The radio frequency source can be modeled as a constant voltage source with a series characteristic impedance of say 50 Ohms. That means it can drive a 50 Ohm load.
Depends on the radio frequency source.
A signal generator which has a maximum output of 2 or 3 volts can be modeled as you suggest, it can drive any impedance load it likes.
A power amplifier could be designed to work into a 50ohm load but that does not mean that the output impedance is 50ohm.
Q1.Does that mean the E/H ratio is 50 as in vacuum E/H is 120π.
I have never heard of E/H ratio.
A quick googling for E/H ratio gave references to photoelectrics and hadron calorimeters, you seem to be making some incorrect comparison with another branch of physics.
Secondly, when source is perfectly matched to a reactive load say 1+j45 ohms by a matching network, by maximum power transfer theorem, half of the power is transferred. Q2.Then where the other half power is dissipated?
If the generator
CAN be accurately modeled as a 50 ohm resistor in series with a perfect voltage source, then the other half of the power is dissipated in the resistor.
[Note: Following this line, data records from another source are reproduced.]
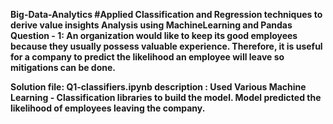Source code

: <b> Big-Data-Analytics <b>
#Applied Classification and Regression techniques to derive value insights
Analysis using MachineLearning and Pandas
Question - 1:
An organization would like to keep its good employees because they usually possess valuable experience. 
Therefore, it is useful for a company to predict the likelihood an employee will leave so mitigations can be done.

Solution file: Q1-classifiers.ipynb
description : 
Used Various Machine Learning - Classification libraries to build the model.
Model predicted the likelihood of employees leaving the company.

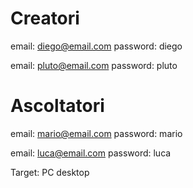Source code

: # Creatori
email: diego@email.com
password: diego

email: pluto@email.com
password: pluto

# Ascoltatori
email: mario@email.com
password: mario

email: luca@email.com
password: luca


Target: PC desktop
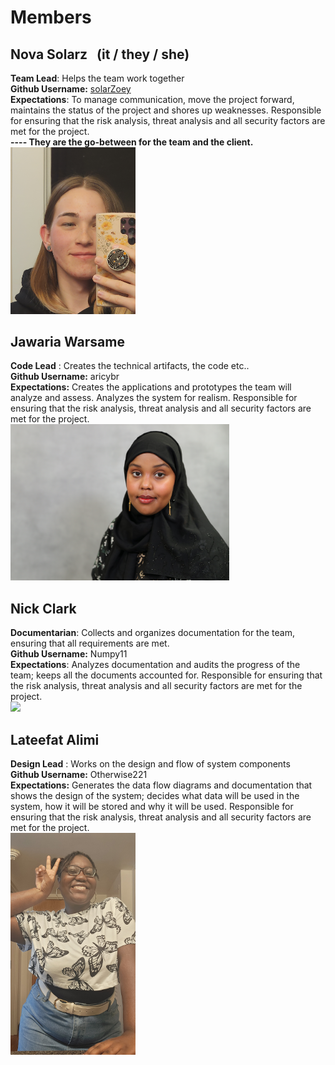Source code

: # Members

## Nova Solarz &nbsp; (it / they / she)
**Team Lead**: Helps the team work together
<br>**Github Username:** [solarZoey](https://github.com/solarZoey)
<br>**Expectations**: To manage communication, move the project forward, maintains the status of the project and shores up weaknesses. Responsible for ensuring that the risk analysis, threat analysis and all security factors are met for the project.
<br> **---- They are the go-between for the team and the client.**
<br><img src="Images/Nova_Selfie.jpg" alt="Nova image" width="200"/>

## Jawaria Warsame
**Code Lead** : Creates the technical artifacts, the code etc..
<br>**Github Username:** aricybr
<br>**Expectations:** Creates the applications and prototypes the team will analyze and assess. Analyzes the system for realism. Responsible for ensuring that the risk analysis, threat analysis and all security factors are met for the project.
<br><img src="Images/Warsame-Jawaria.jpg" width="350">

## Nick Clark
**Documentarian**: Collects and organizes documentation for the team, ensuring that all requirements are met.
<br>**Github Username:** Numpy11
<br>**Expectations**: Analyzes documentation and audits the progress of the team; keeps all the documents accounted for. Responsible for ensuring that the risk analysis, threat analysis and all security factors are met for the project.
<br><img src="Images/Nick.jpeg" width="350"> 

## Lateefat Alimi
**Design Lead** : Works on the design and flow of system components
<br>**Github Username:** Otherwise221
<br>**Expectations:** Generates the data flow diagrams and documentation that shows the design of the system; decides what data will be used in the system, how it will be stored and why it will be used. Responsible for ensuring that the risk analysis, threat analysis and all security factors are met for the project.
<br><img src="Images/Lateefat.jpg" width="200">

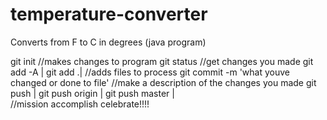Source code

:# temperature-converter
Converts from F to C in degrees (java program)


git init
//makes changes to program
git status
//get changes you made
git add -A    |    git add .|
//adds files to process
git commit -m 'what youve changed or done to file'
//make a description of the changes you made
git push     |      git push origin     |    git push master     |  
//mission accomplish celebrate!!!!
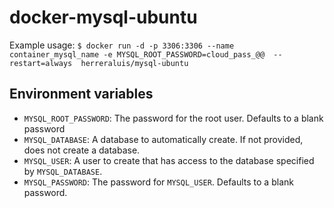 docker-mysql-ubuntu
============

Example usage: 
     `$ docker run -d -p 3306:3306 --name container_mysql_name -e MYSQL_ROOT_PASSWORD=cloud_pass_@@  --restart=always  herreraluis/mysql-ubuntu`

Environment variables
---------------------

 - `MYSQL_ROOT_PASSWORD`: The password for the root user. Defaults to a blank password
 - `MYSQL_DATABASE`: A database to automatically create. If not provided, does not create a database.
 - `MYSQL_USER`: A user to create that has access to the database specified by `MYSQL_DATABASE`.
 - `MYSQL_PASSWORD`: The password for `MYSQL_USER`. Defaults to a blank password.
Dont lose sight of the fact that this is just a theoretical generator, a practical generator will be more complex.
I have used an L section matching at frequency of 13.56 MHz.
My detector says 100% forward power and 0% reflected power for an input RF power of 1 kilowatt.
So, you are using a power amplifier (1kW) on one of the ISM frequencies, I would suggest that the amplifier requires a 50ohm load, rather than it has a 50ohm output impedance.
Your "detector", I assume is some kind of VSWR meter or a directional power meter and shows that your matching network is doing a good job of converting your complex load to 50ohm resistive, which is what the generator requires to work correctly.
The efficiency of the generator is another question entirely.
Comparing power input from the mains outlet on the wall to RF out from the output connector the efficiency will be quite a lot less than 50%.
JimB